## Task requirements
The number of lines holding the string "Math" is all that is wanted; count them in the records below.

Recorded data

= = = = =

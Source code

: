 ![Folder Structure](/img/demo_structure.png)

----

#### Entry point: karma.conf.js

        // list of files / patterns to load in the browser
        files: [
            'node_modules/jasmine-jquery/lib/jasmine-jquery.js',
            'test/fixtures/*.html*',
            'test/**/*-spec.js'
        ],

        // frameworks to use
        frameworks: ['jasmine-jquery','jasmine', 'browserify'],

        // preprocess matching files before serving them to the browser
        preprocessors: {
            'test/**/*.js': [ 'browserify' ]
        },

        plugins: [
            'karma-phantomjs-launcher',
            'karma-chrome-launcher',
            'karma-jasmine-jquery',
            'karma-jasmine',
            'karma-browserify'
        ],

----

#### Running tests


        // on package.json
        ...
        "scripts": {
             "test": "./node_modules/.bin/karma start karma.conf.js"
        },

= = = = =

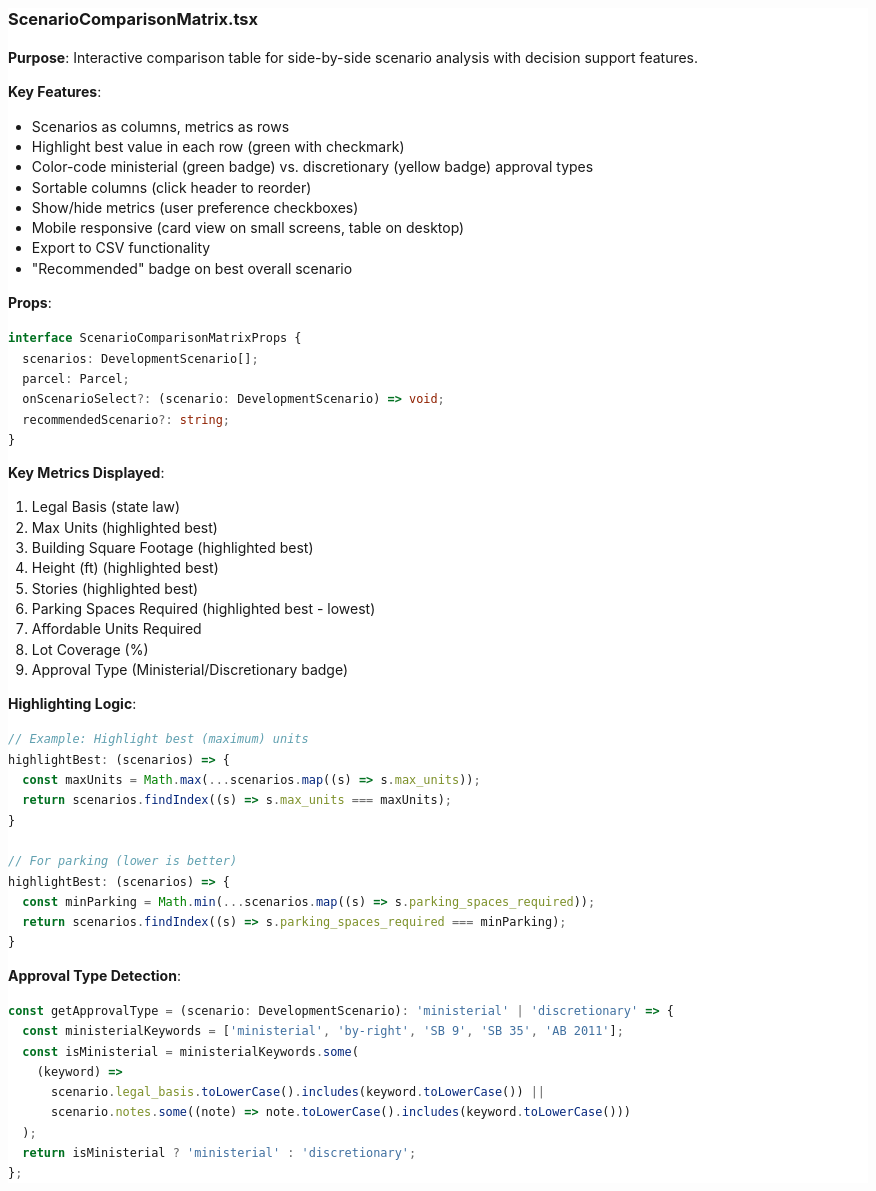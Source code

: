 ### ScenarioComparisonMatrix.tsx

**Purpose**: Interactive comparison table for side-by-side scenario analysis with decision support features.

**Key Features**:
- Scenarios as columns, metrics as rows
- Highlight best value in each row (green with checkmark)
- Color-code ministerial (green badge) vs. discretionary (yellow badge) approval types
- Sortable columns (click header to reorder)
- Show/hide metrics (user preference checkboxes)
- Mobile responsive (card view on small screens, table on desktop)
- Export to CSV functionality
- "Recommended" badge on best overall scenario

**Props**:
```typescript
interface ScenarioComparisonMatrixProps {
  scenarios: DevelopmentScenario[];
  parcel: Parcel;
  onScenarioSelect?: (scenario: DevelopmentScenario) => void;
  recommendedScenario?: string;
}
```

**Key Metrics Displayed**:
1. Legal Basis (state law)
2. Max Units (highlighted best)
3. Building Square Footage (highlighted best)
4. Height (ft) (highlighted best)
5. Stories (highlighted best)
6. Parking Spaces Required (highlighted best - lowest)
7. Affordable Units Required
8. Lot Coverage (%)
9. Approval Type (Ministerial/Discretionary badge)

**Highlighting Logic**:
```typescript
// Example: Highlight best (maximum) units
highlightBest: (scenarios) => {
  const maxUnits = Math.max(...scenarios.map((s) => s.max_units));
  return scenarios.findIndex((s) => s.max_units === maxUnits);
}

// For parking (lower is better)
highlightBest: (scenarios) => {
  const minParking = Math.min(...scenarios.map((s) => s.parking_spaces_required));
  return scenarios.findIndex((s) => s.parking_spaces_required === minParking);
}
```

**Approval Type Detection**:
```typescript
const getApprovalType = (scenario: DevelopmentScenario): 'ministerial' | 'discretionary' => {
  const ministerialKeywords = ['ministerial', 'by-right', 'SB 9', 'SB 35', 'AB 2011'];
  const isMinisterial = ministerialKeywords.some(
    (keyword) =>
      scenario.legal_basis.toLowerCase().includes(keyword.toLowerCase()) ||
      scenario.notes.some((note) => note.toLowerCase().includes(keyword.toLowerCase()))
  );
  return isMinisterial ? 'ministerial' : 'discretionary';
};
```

= = = = =

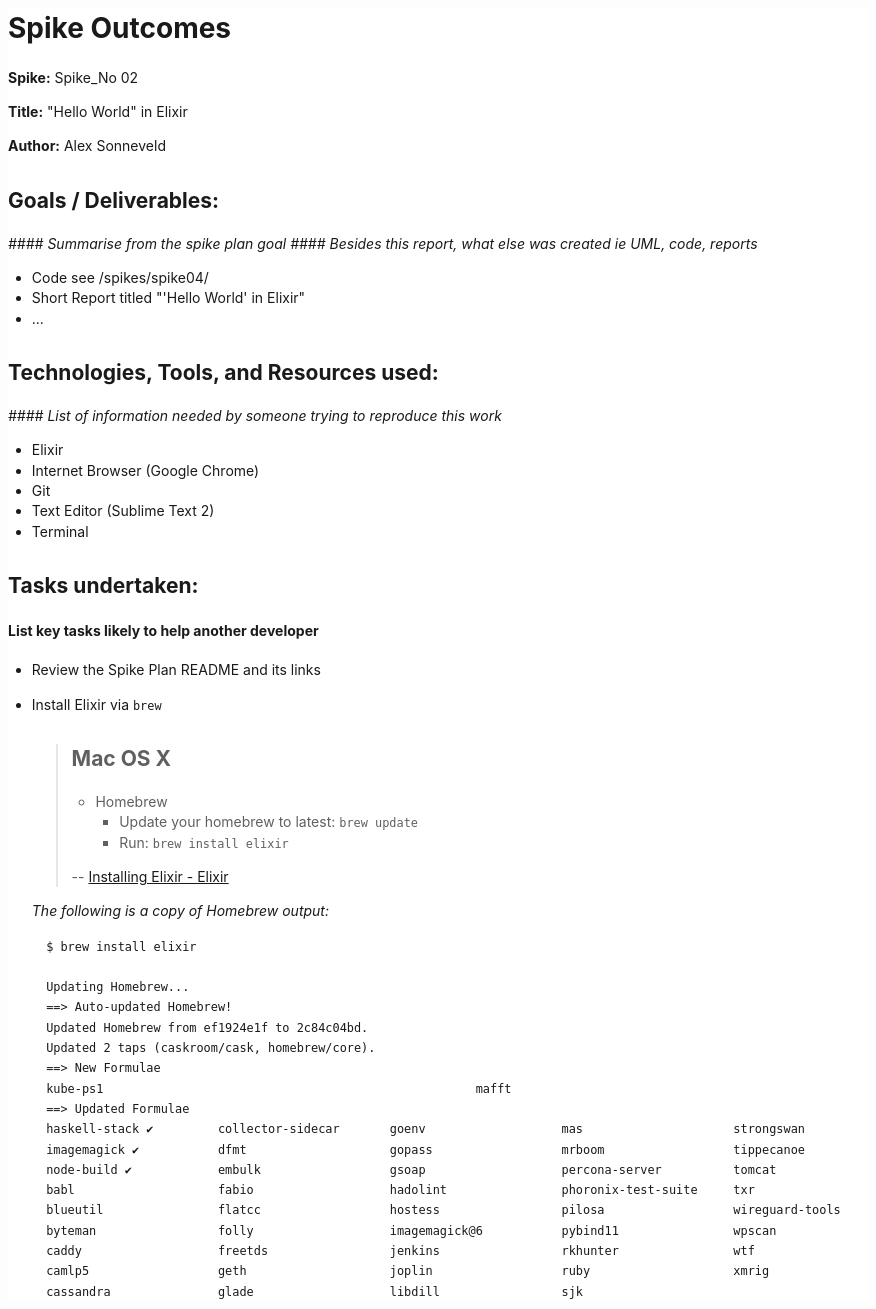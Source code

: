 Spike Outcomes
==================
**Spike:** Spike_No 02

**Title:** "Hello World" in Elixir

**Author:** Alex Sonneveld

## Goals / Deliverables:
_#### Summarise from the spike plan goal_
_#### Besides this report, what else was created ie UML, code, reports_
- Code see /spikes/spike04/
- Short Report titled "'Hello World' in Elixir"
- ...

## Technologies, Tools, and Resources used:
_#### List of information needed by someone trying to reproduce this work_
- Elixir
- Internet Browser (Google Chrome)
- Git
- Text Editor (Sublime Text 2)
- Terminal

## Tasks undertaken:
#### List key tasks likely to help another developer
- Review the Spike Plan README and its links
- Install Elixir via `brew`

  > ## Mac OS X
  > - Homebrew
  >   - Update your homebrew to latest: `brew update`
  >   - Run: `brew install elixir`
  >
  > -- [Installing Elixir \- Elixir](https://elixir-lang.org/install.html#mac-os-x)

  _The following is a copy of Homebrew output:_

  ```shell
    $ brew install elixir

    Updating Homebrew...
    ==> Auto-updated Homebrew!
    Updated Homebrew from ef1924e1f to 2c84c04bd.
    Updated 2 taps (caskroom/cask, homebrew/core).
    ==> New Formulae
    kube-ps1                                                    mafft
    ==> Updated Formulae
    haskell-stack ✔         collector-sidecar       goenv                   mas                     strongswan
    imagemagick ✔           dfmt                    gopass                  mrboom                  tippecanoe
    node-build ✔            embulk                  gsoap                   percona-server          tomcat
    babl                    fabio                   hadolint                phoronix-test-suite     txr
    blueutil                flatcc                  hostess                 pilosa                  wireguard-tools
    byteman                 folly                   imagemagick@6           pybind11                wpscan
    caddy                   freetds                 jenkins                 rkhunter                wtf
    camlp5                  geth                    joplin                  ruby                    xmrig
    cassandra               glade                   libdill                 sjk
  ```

= = = = =

## Task response
2